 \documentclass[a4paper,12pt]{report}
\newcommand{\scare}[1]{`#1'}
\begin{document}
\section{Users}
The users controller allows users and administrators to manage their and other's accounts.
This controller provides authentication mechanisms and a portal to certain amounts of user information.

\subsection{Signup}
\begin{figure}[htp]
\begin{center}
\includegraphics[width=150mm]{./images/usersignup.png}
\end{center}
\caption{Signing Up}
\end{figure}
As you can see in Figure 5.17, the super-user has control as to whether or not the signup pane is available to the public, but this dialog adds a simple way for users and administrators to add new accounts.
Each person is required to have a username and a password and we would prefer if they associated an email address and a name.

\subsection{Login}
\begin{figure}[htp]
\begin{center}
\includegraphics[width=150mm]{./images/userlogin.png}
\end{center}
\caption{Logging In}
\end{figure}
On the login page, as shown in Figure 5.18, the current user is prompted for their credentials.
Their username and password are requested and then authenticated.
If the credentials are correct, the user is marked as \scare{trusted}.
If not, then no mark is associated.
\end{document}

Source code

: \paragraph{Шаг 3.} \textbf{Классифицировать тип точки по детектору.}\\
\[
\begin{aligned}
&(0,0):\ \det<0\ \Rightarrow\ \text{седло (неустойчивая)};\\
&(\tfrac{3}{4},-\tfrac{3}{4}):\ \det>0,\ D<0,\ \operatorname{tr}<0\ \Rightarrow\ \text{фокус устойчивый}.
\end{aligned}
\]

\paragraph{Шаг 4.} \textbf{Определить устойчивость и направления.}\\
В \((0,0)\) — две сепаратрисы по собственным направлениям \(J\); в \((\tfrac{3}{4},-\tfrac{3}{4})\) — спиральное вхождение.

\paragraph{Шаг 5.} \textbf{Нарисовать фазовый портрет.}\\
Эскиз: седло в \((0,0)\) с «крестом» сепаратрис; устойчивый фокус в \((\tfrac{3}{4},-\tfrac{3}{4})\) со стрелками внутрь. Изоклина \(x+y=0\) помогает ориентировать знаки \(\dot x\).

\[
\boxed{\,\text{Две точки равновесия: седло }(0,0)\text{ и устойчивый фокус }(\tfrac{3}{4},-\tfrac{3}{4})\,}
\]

> Directions for this task:
Copy from the entries above each line in which the string "caption" can be found.

> The answer:
\caption{Signing Up}
\caption{Logging In}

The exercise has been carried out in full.